→ **EXERCISE REQUIREMENTS**: For this exercise, copy out each line of the material below that includes "minSdkVersion".

→ **DATA SUPPLIED**:
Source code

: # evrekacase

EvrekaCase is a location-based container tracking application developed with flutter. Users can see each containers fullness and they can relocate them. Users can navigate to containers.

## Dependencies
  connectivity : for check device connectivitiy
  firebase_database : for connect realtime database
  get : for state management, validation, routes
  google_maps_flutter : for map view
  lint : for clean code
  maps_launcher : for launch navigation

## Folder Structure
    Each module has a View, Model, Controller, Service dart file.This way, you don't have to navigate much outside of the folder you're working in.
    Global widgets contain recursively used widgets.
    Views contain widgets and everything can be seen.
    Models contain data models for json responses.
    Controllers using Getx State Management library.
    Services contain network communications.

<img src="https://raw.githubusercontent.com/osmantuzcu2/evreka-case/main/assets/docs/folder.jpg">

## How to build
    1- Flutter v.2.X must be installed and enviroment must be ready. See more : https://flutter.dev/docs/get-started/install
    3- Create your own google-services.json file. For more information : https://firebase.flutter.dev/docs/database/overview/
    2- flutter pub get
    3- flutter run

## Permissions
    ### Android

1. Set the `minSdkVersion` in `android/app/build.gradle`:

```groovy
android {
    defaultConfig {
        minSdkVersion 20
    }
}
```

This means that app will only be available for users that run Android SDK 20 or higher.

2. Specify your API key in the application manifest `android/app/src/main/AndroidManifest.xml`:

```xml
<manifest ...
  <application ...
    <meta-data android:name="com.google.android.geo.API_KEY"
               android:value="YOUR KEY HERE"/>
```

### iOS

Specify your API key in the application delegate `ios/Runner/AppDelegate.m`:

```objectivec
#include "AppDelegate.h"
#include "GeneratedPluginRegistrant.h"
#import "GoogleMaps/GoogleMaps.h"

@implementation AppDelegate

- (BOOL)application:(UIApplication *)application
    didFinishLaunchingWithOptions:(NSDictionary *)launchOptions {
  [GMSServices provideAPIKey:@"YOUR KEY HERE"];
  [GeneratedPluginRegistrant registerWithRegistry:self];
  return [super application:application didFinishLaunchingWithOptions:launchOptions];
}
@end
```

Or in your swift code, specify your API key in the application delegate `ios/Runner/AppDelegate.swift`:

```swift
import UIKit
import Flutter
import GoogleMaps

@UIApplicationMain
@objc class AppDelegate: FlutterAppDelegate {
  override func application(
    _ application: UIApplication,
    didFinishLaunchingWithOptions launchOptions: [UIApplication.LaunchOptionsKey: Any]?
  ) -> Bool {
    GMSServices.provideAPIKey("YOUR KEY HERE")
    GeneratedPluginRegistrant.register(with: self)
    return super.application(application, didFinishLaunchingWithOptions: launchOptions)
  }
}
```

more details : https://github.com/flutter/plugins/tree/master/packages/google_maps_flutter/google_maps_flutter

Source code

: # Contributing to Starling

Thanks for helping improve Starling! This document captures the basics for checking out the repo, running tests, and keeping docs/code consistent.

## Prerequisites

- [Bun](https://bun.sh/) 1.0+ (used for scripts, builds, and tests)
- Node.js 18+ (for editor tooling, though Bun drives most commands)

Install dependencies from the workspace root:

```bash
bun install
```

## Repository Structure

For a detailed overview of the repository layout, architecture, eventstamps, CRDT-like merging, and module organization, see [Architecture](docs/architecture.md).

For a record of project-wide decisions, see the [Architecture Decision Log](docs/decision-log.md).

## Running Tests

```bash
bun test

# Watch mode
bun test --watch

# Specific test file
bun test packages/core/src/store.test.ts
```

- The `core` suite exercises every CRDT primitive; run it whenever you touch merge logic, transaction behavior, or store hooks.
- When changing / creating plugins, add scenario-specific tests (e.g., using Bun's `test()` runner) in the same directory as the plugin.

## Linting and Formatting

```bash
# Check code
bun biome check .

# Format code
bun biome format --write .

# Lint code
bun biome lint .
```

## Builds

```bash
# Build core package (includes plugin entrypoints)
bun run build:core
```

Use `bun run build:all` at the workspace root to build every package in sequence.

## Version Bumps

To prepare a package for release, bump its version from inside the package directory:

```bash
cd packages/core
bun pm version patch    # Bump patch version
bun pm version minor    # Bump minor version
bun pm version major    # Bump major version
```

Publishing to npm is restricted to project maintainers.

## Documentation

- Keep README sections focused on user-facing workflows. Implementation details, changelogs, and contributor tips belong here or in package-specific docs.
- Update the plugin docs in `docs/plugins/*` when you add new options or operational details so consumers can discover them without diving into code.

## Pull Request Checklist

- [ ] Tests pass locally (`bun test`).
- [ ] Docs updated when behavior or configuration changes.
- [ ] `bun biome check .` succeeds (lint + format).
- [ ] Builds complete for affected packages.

→ **SOLUTION**:
1. Set the `minSdkVersion` in `android/app/build.gradle`:
        minSdkVersion 20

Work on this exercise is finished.